If Fr. Charles Marie Charroppin, SJ, were still alive, he'd be having a party.
Father Charroppin (1840-1915) was a member of the former Missouri Province of the Society of Jesus. Described in a story in a 1987 issue of the Jesuit Bulletin as an "eccentric genius," he was a priest and educator with a fascination for astronomy and the new science of photography.
His astronomical studies are part of a long tradition among Jesuits, who established dozens of astronomical and meteorological observatories during the 17th and 18th centuries. Indeed, some 35 lunar craters are named for Jesuit astronomers. Today, many Jesuit schools still have a functioning observatory.
The eccentric and brilliant Fr. Charroppin was born on the island of Guadeloupe in the West Indies. He entered St. Stanislaus Seminary in Florissant, Mo., in 1863, and began taking photographs of his new surroundings, including his fellow Jesuits. Following his ordination in 1875, he taught at Saint Louis University and continued documenting the world around him in photographs. He even served as vice president of the St. Louis Camera Club and was the "official photographer" of the Missouri Province.
Eventually, he pointed his camera skyward, developing relationships with some of the famous astronomers of his time. He and his fellow scientists traveled together in 1889 for what he dubbed "Eclipse Parties" to study the total eclipse of the sun, visible that year in California.
When he was assigned as a missionary to British Honduras in 1894, the United States government offered him a set of instruments to establish an observatory there, but he was unable to comply. He was too far away from "civilization" to enable telegraphic communication back to the States.

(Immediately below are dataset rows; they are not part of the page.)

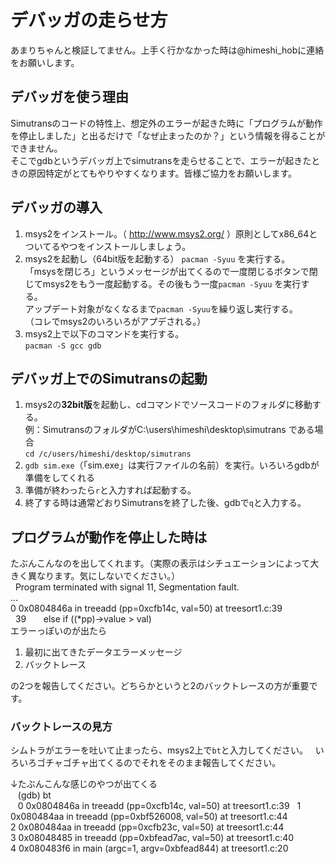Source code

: # デバッガの走らせ方
あまりちゃんと検証してません。上手く行かなかった時は@himeshi_hobに連絡をお願いします。
## デバッガを使う理由
Simutransのコードの特性上、想定外のエラーが起きた時に「プログラムが動作を停止しました」と出るだけで「なぜ止まったのか？」という情報を得ることができません。  
そこでgdbというデバッガ上でsimutransを走らせることで、エラーが起きたときの原因特定がとてもやりやすくなります。皆様ご協力をお願いします。
## デバッガの導入
1. msys2をインストール。（ http://www.msys2.org/ ）原則としてx86_64とついてるやつをインストールしましょう。  
2. msys2を起動し（64bit版を起動する） `pacman -Syuu` を実行する。  
「msysを閉じろ」というメッセージが出てくるので一度閉じるボタンで閉じてmsys2をもう一度起動する。その後もう一度`pacman -Syuu` を実行する。  
アップデート対象がなくなるまで`pacman -Syuu`を繰り返し実行する。  
（コレでmsys2のいろいろがアプデされる。）  
3. msys2上で以下のコマンドを実行する。  
`pacman -S gcc gdb`
## デバッガ上でのSimutransの起動
1. msys2の**32bit版**を起動し、cdコマンドでソースコードのフォルダに移動する。  
例：SimutransのフォルダがC:\users\himeshi\desktop\simutrans である場合  
`cd /c/users/himeshi/desktop/simutrans`
2. `gdb sim.exe`（「sim.exe」は実行ファイルの名前）を実行。いろいろgdbが準備をしてくれる  
3. 準備が終わったら`r`と入力すれば起動する。  
4. 終了する時は通常どおりSimutransを終了した後、gdbで`q`と入力する。
## プログラムが動作を停止した時は
たぶんこんなのを出してくれます。（実際の表示はシチュエーションによって大きく異なります。気にしないでください。）  
    Program terminated with signal 11, Segmentation fault.  
    ...  
    0  0x0804846a in treeadd (pp=0xcfb14c, val=50) at treesort1.c:39  
    39        else if ((*pp)->value > val)  
エラーっぽいのが出たら
1. 最初に出てきたデータエラーメッセージ  
2. バックトレース  

の2つを報告してください。どちらかというと2のバックトレースの方が重要です。
### バックトレースの見方
シムトラがエラーを吐いて止まったら、msys2上で`bt`と入力してください。  
いろいろゴチャゴチャ出てくるのでそれをそのまま報告してください。  

↓たぶんこんな感じのやつが出てくる  
    (gdb) bt  
    0  0x0804846a in treeadd (pp=0xcfb14c, val=50) at treesort1.c:39  
    1  0x080484aa in treeadd (pp=0xbf526008, val=50) at treesort1.c:44  
    2  0x080484aa in treeadd (pp=0xcfb23c, val=50) at treesort1.c:44  
    3  0x08048485 in treeadd (pp=0xbfead7ac, val=50) at treesort1.c:40  
    4  0x080483f6 in main (argc=1, argv=0xbfead844) at treesort1.c:20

During the May 28, 1900 solar eclipse, Fr. Charroppin set up his equipment at an astronomical station in Washington, Georgia. By overlapping a series of 18 negatives, he generated a remarkable photograph of the sun and its corona.
Father Charroppin served for many years as a missionary in Belize, a professor at Saint Louis University and associate pastor of St. Charles Borromeo parish in St. Charles, Missouri. He never became famous for his astro-photography – there's not even a lunar crater named for him – but his inquisitive mind, creativity and good humor can be resurrected thanks to the Jesuit Archives of the Central United States.
The Charles M. Charroppin collection is among the countless treasures to be found in the Jesuit Archives in St. Louis. The collection includes biographical material, correspondence, loose photographs, photograph albums, hand drawn artwork, and glass lantern slides.
The Jesuit Archives is now closed to researchers as the staff prepares the collections to move to the new Jesuit Archives and Research Center under construction in St. Louis. The new $10 million, 32,000-square-foot building will be six times larger than the existing space and will make documents and artifacts from around the United States more accessible to researchers. It is expected to open in the spring of 2018.